## EXERCISE DETAILS
Among the records below, one line contains "138229 | 2006-08-28 | 2006-08-28 |"; copy that line and all that follow it, exactly as written.

## PROVIDED RECORDS
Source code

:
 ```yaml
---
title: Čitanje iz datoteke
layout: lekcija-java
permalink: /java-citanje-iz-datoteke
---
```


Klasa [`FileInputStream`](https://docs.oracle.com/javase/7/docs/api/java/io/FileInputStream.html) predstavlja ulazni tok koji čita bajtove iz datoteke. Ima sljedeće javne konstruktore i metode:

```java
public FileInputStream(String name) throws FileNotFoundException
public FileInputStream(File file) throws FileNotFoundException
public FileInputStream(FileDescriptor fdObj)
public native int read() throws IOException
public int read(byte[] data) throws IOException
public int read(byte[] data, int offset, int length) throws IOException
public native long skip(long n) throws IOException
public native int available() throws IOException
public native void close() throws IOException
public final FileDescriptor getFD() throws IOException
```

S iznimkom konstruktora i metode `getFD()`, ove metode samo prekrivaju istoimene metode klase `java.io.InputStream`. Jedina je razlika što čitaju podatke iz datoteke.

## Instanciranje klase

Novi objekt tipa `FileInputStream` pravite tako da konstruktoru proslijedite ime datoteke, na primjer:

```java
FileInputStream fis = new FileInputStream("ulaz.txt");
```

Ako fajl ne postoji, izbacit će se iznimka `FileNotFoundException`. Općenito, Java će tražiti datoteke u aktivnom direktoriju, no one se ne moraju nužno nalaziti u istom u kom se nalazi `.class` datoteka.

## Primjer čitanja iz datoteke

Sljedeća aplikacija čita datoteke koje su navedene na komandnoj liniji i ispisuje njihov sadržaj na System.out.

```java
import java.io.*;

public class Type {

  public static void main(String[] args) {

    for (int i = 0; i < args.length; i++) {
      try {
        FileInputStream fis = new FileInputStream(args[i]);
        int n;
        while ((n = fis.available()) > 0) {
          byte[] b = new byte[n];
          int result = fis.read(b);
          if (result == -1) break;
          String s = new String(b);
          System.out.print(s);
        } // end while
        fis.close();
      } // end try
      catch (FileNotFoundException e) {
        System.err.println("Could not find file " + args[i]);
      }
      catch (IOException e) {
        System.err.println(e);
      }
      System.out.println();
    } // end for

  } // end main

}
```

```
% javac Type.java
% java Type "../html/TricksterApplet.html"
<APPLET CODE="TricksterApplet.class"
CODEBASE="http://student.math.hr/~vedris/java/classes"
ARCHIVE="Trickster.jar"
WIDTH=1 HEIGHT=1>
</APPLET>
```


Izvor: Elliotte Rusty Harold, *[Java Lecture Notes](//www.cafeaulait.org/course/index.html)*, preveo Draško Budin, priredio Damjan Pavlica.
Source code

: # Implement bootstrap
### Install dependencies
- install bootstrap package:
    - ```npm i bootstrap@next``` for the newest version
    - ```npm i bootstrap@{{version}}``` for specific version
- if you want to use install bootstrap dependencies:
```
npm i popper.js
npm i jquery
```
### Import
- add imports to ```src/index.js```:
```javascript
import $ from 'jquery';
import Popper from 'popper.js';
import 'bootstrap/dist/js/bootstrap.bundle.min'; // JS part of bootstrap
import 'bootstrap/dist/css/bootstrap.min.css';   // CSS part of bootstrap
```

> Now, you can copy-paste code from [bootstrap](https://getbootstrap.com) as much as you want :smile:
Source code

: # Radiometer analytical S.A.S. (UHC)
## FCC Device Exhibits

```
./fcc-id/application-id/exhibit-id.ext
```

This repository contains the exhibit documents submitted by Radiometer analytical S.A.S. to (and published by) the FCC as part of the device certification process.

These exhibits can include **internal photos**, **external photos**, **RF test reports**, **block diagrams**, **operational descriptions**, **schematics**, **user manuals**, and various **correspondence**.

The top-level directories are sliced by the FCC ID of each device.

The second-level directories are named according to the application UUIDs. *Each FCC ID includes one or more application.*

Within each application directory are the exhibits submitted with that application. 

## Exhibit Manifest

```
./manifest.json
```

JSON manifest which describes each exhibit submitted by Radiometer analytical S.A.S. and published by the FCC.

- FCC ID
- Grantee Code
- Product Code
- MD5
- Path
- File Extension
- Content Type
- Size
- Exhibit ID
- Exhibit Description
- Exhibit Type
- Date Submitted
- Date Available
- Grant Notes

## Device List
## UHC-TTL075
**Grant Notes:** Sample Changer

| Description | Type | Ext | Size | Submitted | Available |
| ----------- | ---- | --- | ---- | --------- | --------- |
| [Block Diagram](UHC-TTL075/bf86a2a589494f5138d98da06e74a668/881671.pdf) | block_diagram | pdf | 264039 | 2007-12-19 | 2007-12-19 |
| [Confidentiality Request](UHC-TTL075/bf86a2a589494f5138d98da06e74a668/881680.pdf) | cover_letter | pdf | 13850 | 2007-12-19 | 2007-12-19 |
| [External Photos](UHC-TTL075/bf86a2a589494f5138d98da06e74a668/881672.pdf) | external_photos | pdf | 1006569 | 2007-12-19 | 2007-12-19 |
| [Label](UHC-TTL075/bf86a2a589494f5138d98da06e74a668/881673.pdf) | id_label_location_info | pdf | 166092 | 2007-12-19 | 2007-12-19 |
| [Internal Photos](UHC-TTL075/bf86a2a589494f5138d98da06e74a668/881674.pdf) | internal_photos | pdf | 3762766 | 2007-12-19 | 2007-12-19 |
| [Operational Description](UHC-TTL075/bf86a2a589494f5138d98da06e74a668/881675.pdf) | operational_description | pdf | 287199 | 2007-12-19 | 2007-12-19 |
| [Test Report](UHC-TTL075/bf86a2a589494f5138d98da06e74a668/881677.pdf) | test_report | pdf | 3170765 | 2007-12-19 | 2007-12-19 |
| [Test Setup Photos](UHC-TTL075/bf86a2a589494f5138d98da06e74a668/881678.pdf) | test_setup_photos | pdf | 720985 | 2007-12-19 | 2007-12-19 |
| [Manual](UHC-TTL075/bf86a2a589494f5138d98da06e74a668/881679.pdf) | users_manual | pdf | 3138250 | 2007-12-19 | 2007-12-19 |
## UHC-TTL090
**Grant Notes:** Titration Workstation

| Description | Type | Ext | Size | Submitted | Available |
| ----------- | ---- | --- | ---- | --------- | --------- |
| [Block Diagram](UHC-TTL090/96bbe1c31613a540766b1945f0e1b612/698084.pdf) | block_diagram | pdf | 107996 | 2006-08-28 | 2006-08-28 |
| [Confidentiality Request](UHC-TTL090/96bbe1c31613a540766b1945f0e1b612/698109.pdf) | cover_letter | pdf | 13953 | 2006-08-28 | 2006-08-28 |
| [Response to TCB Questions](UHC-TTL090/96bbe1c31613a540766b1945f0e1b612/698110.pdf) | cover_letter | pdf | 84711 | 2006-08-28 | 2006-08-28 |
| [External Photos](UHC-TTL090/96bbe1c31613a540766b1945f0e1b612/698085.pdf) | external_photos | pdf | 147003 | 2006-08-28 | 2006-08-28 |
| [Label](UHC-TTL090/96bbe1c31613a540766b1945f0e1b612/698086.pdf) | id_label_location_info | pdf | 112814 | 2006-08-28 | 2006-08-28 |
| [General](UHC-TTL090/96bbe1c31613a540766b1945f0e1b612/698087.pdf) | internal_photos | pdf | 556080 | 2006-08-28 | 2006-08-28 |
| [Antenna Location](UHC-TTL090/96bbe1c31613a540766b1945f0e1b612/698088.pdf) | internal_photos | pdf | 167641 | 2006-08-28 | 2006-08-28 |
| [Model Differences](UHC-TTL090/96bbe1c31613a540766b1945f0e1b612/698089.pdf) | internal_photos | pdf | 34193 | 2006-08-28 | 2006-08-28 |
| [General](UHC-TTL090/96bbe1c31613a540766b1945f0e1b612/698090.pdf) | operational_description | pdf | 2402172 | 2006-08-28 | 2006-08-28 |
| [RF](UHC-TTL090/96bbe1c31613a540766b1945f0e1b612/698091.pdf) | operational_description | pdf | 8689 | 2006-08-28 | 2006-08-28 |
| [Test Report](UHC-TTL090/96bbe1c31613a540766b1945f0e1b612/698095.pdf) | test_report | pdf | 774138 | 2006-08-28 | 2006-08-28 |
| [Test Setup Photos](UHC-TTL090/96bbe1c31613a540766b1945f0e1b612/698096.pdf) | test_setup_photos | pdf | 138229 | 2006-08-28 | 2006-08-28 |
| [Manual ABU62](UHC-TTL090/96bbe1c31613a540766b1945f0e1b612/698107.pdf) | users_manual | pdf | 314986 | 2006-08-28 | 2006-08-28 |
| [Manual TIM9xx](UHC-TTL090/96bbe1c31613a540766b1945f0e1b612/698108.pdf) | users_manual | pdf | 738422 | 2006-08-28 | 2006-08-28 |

## ANSWER SPACE
| [Test Setup Photos](UHC-TTL090/96bbe1c31613a540766b1945f0e1b612/698096.pdf) | test_setup_photos | pdf | 138229 | 2006-08-28 | 2006-08-28 |
| [Manual ABU62](UHC-TTL090/96bbe1c31613a540766b1945f0e1b612/698107.pdf) | users_manual | pdf | 314986 | 2006-08-28 | 2006-08-28 |
| [Manual TIM9xx](UHC-TTL090/96bbe1c31613a540766b1945f0e1b612/698108.pdf) | users_manual | pdf | 738422 | 2006-08-28 | 2006-08-28 |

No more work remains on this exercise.